ABOUT THIS EXERCISE: Every entry that follows should be output again, word for word.

□ □ □ □ □

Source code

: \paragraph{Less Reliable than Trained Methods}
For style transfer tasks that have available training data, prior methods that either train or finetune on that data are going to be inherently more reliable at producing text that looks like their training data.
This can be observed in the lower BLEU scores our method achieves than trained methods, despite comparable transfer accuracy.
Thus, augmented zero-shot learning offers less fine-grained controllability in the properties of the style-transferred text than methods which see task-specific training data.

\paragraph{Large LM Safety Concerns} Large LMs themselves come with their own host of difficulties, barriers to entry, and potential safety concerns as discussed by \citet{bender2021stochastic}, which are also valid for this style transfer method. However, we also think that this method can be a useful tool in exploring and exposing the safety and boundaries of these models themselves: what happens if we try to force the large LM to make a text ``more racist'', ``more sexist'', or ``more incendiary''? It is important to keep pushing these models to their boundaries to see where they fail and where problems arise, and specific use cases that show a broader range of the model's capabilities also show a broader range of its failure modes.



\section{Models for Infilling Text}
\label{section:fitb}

□ □ □ □ □

OUTPUT OF THE EXERCISE:
Source code

: \paragraph{Less Reliable than Trained Methods}
For style transfer tasks that have available training data, prior methods that either train or finetune on that data are going to be inherently more reliable at producing text that looks like their training data.
This can be observed in the lower BLEU scores our method achieves than trained methods, despite comparable transfer accuracy.
Thus, augmented zero-shot learning offers less fine-grained controllability in the properties of the style-transferred text than methods which see task-specific training data.

\paragraph{Large LM Safety Concerns} Large LMs themselves come with their own host of difficulties, barriers to entry, and potential safety concerns as discussed by \citet{bender2021stochastic}, which are also valid for this style transfer method. However, we also think that this method can be a useful tool in exploring and exposing the safety and boundaries of these models themselves: what happens if we try to force the large LM to make a text ``more racist'', ``more sexist'', or ``more incendiary''? It is important to keep pushing these models to their boundaries to see where they fail and where problems arise, and specific use cases that show a broader range of the model's capabilities also show a broader range of its failure modes.



\section{Models for Infilling Text}
\label{section:fitb}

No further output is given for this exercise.